COMMENTARY: A holiday reminder about aquatic invasive species in Hubbard County
Now that summer is upon us, many people in the area and from out of town are flocking to the pristine water of Hubbard County. While out on the water this Fourth of July holiday, boaters and public water users should think about their own practic...
Now that summer is upon us, many people in the area and from out of town are flocking to the pristine water of Hubbard County.
While out on the water this Fourth of July holiday, boaters and public water users should think about their own practices and the impact that each individual can have on our lakes and rivers.
In order to preserve these valuable natural resources for future generations to enjoy, Hubbard County operates a comprehensive aquatic invasive species (AIS) program.
Boaters and public water users should use AIS best management practices and should expect to see watercraft inspectors at many public accesses across Hubbard County.
When out at the boat access, remember to clean, drain and dispose. That means boaters must clean their watercraft of all aquatic plants, mud and prohibited invasive species; drain all water by lowering the motor, removing drain plugs and keeping them out during transport, and dispose of unwanted bait in the trash. To keep live bait, a fisherman can drain the existing bait water and refill the container with bottled or tap water. Remember, that it is the law.
Public water users can cut down on the risk of spreading invasive species by simply remembering to clean, drain and dispose.

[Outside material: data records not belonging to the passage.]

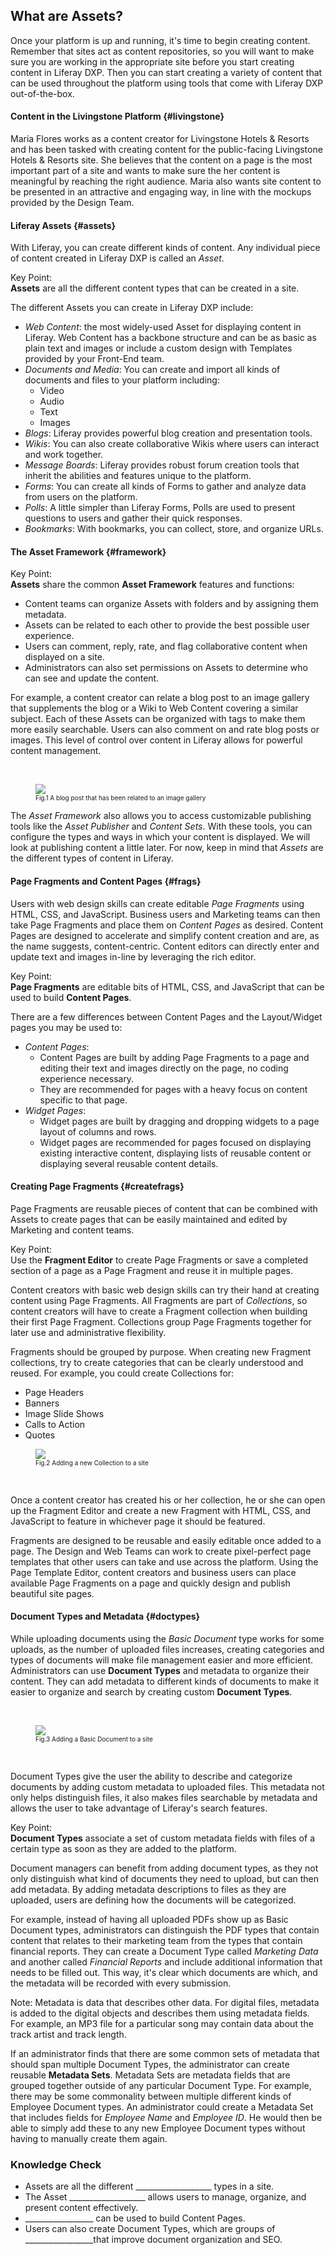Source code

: ## What are Assets?

Once your platform is up and running, it's time to begin creating content. Remember that sites act as content repositories, so you will want to make sure you are working in the appropriate site before you start creating content in Liferay DXP. Then you can start creating a variety of content that can be used throughout the platform using tools that come with Liferay DXP out-of-the-box.

#### Content in the Livingstone Platform {#livingstone}

Maria Flores works as a content creator for Livingstone Hotels & Resorts and has been tasked with creating content for the public-facing Livingstone Hotels & Resorts site. She believes that the content on a page is the most important part of a site and wants to make sure the her content is meaningful by reaching the right audience. Maria also wants site content to be presented in an attractive and engaging way, in line with the mockups provided by the Design Team.

#### Liferay Assets {#assets}

With Liferay, you can create different kinds of content. Any individual piece of content created in Liferay DXP is called an _Asset_.

<div class="key-point">
Key Point: <br />
<strong>Assets</strong> are all the different content types that can be created in a site.
</div>

The different Assets you can create in Liferay DXP include: 

* _Web Content_: the most widely-used Asset for displaying content in Liferay. Web Content has a backbone structure and can be as basic as plain text and images or include a custom design with Templates provided by your Front-End team.
* _Documents and Media_: You can create and import all kinds of documents and files to your platform including:
	* Video
	* Audio
	* Text
	* Images
* _Blogs_: Liferay provides powerful blog creation and presentation tools.
* _Wikis_: You can also create collaborative Wikis where users can interact and work together.
* _Message Boards_: Liferay provides robust forum creation tools that inherit the abilities and features unique to the platform.
* _Forms_: You can create all kinds of Forms to gather and analyze data from users on the platform.
* _Polls_: A little simpler than Liferay Forms, Polls are used to present questions to users and gather their quick responses.
* _Bookmarks_: With bookmarks, you can collect, store, and organize URLs.

#### The Asset Framework {#framework}

<div class="key-point">
Key Point: <br />
<strong>Assets</strong> share the common <strong>Asset Framework</strong> features and functions:
<ul>
	<li>Content teams can organize Assets with folders and by assigning them metadata.</li>
	<li>Assets can be related to each other to provide the best possible user experience.</li>
	<li>Users can comment, reply, rate, and flag collaborative content when displayed on a site.</li>
	<li>Administrators can also set permissions on Assets to determine who can see and update the content.</li>
</ul>
</div>

For example, a content creator can relate a blog post to an image gallery that supplements the blog or a Wiki to Web Content covering a similar subject. Each of these Assets can be organized with tags to make them more easily searchable. Users can also comment on and rate blog posts or images. This level of control over content in Liferay allows for powerful content management. 

<br />

<figure>
	<img src="../images/related.png" style="max-height: 39%;">
	<figcaption style="font-size: x-small">Fig.1 A blog post that has been related to an image gallery</figcaption>
</figure>

The _Asset Framework_ also allows you to access customizable publishing tools like the _Asset Publisher_ and _Content Sets_. With these tools, you can configure the types and ways in which your content is displayed. We will look at publishing content a little later. For now, keep in mind that _Assets_ are the different types of content in Liferay. 

#### Page Fragments and Content Pages {#frags}

Users with web design skills can create editable _Page Fragments_ using HTML, CSS, and JavaScript. Business users and Marketing teams can then take Page Fragments and place them on _Content Pages_ as desired. Content Pages are designed to accelerate and simplify content creation and are, as the name suggests, content-centric. Content editors can directly enter and update text and images in-line by leveraging the rich editor.

<div class="key-point">
Key Point: <br />
<strong>Page Fragments</strong> are editable bits of HTML, CSS, and JavaScript that can be used to build <strong>Content Pages</strong>.
</div>

There are a few differences between Content Pages and the Layout/Widget pages you may be used to:

* _Content Pages_:
	* Content Pages are built by adding Page Fragments to a page and editing their text and images directly on the page, no coding experience necessary.
	* They are recommended for pages with a heavy focus on content specific to that page.
* _Widget Pages_:
	* Widget pages are built by dragging and dropping widgets to a page layout of columns and rows.
	* Widget pages are recommended for pages focused on displaying existing interactive content, displaying lists of reusable content or displaying several reusable content details.

#### Creating Page Fragments {#createfrags}

Page Fragments are reusable pieces of content that can be combined with Assets to create pages that can be easily maintained and edited by Marketing and content teams.

<div class="key-point">
Key Point: <br />
Use the <strong>Fragment Editor</strong> to create Page Fragments or save a completed section of a page as a Page Fragment and reuse it in multiple pages. 
</div>

Content creators with basic web design skills can try their hand at creating content using Page Fragments. All Fragments are part of _Collections_, so content creators will have to create a Fragment collection when building their first Page Fragment. Collections group Page Fragments together for later use and administrative flexibility.

Fragments should be grouped by purpose. When creating new Fragment collections, try to create categories that can be clearly understood and reused. For example, you could create Collections for: 

* Page Headers
* Banners
* Image Slide Shows
* Calls to Action
* Quotes

<figure>
	<img src="../images/new-collection.png" style="max-height:40%;">
	<figcaption style="font-size: x-small">Fig.2 Adding a new Collection to a site</figcaption>
</figure>

<br />

Once a content creator has created his or her collection, he or she can open up the Fragment Editor and create a new Fragment with HTML, CSS, and JavaScript to feature in whichever page it should be featured.

Fragments are designed to be reusable and easily editable once added to a page. The Design and Web Teams can work to create pixel-perfect page templates that other users can take and use across the platform. Using the Page Template Editor, content creators and business users can place available Page Fragments on a page and quickly design and publish beautiful site pages.

#### Document Types and Metadata {#doctypes}

While uploading documents using the _Basic Document_ type works for some uploads, as the number of uploaded files increases, creating categories and types of documents will make file management easier and more efficient. Administrators can use **Document Types** and metadata to organize their content. They can add metadata to different kinds of documents to make it easier to organize and search by creating custom **Document Types**. 

<br />

<figure>
	<img src="../images/basic-document.png" style="max-height:30%;" />
	<figcaption style="font-size: x-small">Fig.3 Adding a Basic Document to a site</figcaption>
</figure>

<br />

Document Types give the user the ability to describe and categorize documents by adding custom metadata to uploaded files. This metadata not only helps distinguish files, it also makes files searchable by metadata and allows the user to take advantage of Liferay's search features. 

<div class="key-point">
Key Point: <br />
<strong>Document Types</strong> associate a set of custom metadata fields with files of a certain type as soon as they are added to the platform.
</div>
  
Document managers can benefit from adding document types, as they not only distinguish what kind of documents they need to upload, but can then add metadata. By adding metadata descriptions to files as they are uploaded, users are defining how the documents will be categorized. 

For example, instead of having all uploaded PDFs show up as Basic Document types, administrators can distinguish the PDF types that contain content that relates to their marketing team from the types that contain financial reports. They can create a Document Type called _Marketing Data_ and another called _Financial Reports_ and include additional information that needs to be filled out. This way, it's clear which documents are which, and the metadata will be recorded with every submission.

<div class="note">
Note: Metadata is data that describes other data. For digital files, metadata is added to the digital objects and describes them using metadata fields. For example, an MP3 file for a particular song may contain data about the track artist and track length.
</div>

If an administrator finds that there are some common sets of metadata that should span multiple Document Types, the administrator can create reusable **Metadata Sets**. Metadata Sets are metadata fields that are grouped together outside of any particular Document Type. For example, there may be some commonality between multiple different kinds of Employee Document types. An administrator could create a Metadata Set that includes fields for _Employee Name_ and _Employee ID_. He would then be able to simply add these to any new Employee Document types without having to manually create them again.

<div class="summary">
<h3>Knowledge Check</h3>
<ul>
  <li>Assets are all the different ___________________ types in a site.</li>
  <li>The Asset ___________________ allows users to manage, organize, and present content effectively.</li>
  <li>_________________ can be used to build Content Pages.</li>
  <li>Users can also create Document Types, which are groups of _________________that improve document organization and SEO.</li>
</ul>
</div>
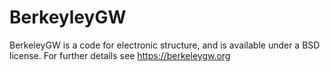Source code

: # BerkeyleyGW

BerkeleyGW is a code for electronic structure, and is available under a BSD
license. For further details see https://berkeleygw.org

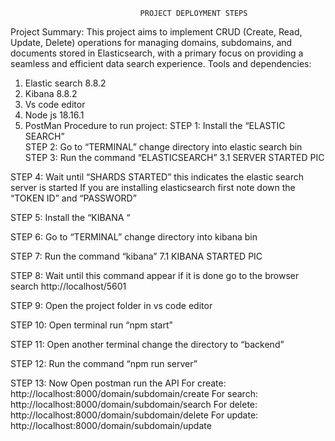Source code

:                                  PROJECT DEPLOYMENT STEPS

Project Summary:
This project aims to implement CRUD (Create, Read, Update, Delete) operations for managing domains, subdomains, and documents stored in Elasticsearch, with a primary focus on providing a seamless and efficient data search experience.
Tools and dependencies:
1.	Elastic search 8.8.2 
2.	Kibana  8.8.2
3.	Vs code  editor 
4.	Node js  18.16.1
5.	PostMan 
Procedure to run project:
STEP 1:    Install the  “ELASTIC SEARCH”   
STEP 2:   Go to “TERMINAL”  change directory into  elastic search bin
STEP 3:   Run the command “ELASTICSEARCH”
3.1   SERVER STARTED PIC
 
STEP 4: Wait until “SHARDS STARTED” this indicates the elastic search server is started
If you are installing elasticsearch first note down the “TOKEN ID” and “PASSWORD”  
	
STEP 5:   Install the “KIBANA “

STEP 6:   Go to “TERMINAL” change directory into kibana bin 

STEP 7:   Run the command “kibana”
 7.1  KIBANA STARTED PIC     

STEP 8:   Wait until this command appear if it is done go to the browser search 
http://localhost/5601

STEP 9:    Open the project folder in vs code editor

STEP 10:    Open terminal run “npm start” 
 

STEP 11:  Open another terminal change the directory to “backend” 

STEP 12:  Run the command “npm run server”
 
 STEP 13:  Now Open postman  run the API
For create:  http://localhost:8000/domain/subdomain/create
For search: http://localhost:8000/domain/subdomain/search 
For delete:  http://localhost:8000/domain/subdomain/delete
For update: http://localhost:8000/domain/subdomain/update


 
 


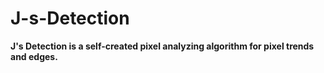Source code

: # J-s-Detection

**J's Detection is a self-created pixel analyzing algorithm for pixel trends and edges.**
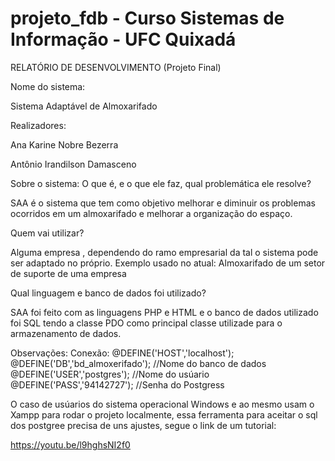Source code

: # projeto_fdb - Curso Sistemas de Informação - UFC Quixadá
RELATÓRIO DE DESENVOLVIMENTO (Projeto Final)

Nome do sistema:

Sistema Adaptável de Almoxarifado

Realizadores:

Ana Karine Nobre Bezerra

Antônio Irandilson Damasceno 

Sobre o sistema:
O que é, e o que ele faz, qual problemática ele resolve?

SAA é o sistema que tem como objetivo melhorar e diminuir os problemas ocorridos em um almoxarifado e melhorar a organização do espaço.
 
Quem vai utilizar?

Alguma empresa , dependendo do ramo empresarial da tal o sistema pode ser adaptado no próprio. Exemplo usado no atual: Almoxarifado de um setor de suporte de uma empresa

Qual linguagem e banco de dados foi utilizado?

SAA foi feito com as linguagens PHP e HTML e o banco de dados utilizado foi SQL tendo a classe PDO como principal classe utilizade para o armazenamento de dados.

Observações:
Conexão:
@DEFINE('HOST','localhost');
@DEFINE('DB','bd_almoxerifado'); //Nome do banco de dados 
@DEFINE('USER','postgres'); //Nome do usúario 
@DEFINE('PASS','94142727'); //Senha do Postgress

O caso de usúarios do sistema operacional Windows e ao mesmo usam o Xampp para rodar o projeto localmente, essa ferramenta para aceitar o sql dos postgree  precisa de uns ajustes, segue o link de um tutorial:

https://youtu.be/l9hghsNI2f0




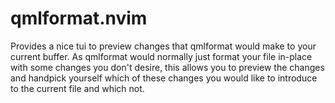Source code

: # qmlformat.nvim

Provides a nice tui to preview changes that qmlformat would make to your current buffer. 
As qmlformat would normally just format your file in-place with some changes you don't desire,
this allows you to preview the changes and handpick yourself which of these changes you would
like to introduce to the current file and which not.
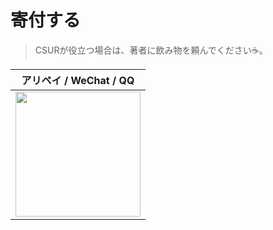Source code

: # 寄付する

> CSURが役立つ場合は、著者に飲み物を頼んでください☕️。

| アリペイ / WeChat / QQ  |
| :------------: |
| <img src="https://gw.alipayobjects.com/zos/rmsportal/GKQYMQdvoelDSjqRzLmo.png" width="200"/>  |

In addition, decontamination is an important step in preventing the spread of AIS. If trailering a watercraft from a waterbody that is listed on the Minnesota Department of Natural Resources (DNR) Infested Waters List, decontamination is a highly recommended protocol.
The decontamination process consists of three possible components: hand removal, hot water treatment and high-pressure treatment.
Organisms that are too small to see, such as young zebra mussels, can be killed by flushing with hot water ranging from 100 to 140 degrees.
As a courtesy to the public, the Hubbard County AIS Program operates a free watercraft decontamination station, which is located at 812 Henrietta Ave. S., Park Rapids and is available seven days a week by appointment. Call 218-252-6738 ahead of time to make a decontamination appointment. The station is staffed by watercraft inspectors who have special training and certification from the DNR. A typical decontamination is pretty quick, usually about 15 minutes.
If you have questions about the Hubbard County AIS Program or have suspicion of a new AIS infestation, call the Hubbard County Environmental Services Department at 732-3890 or stop in at 301 Court Ave., Park Rapids. We are located on the second floor of the courthouse, and are always willing to help!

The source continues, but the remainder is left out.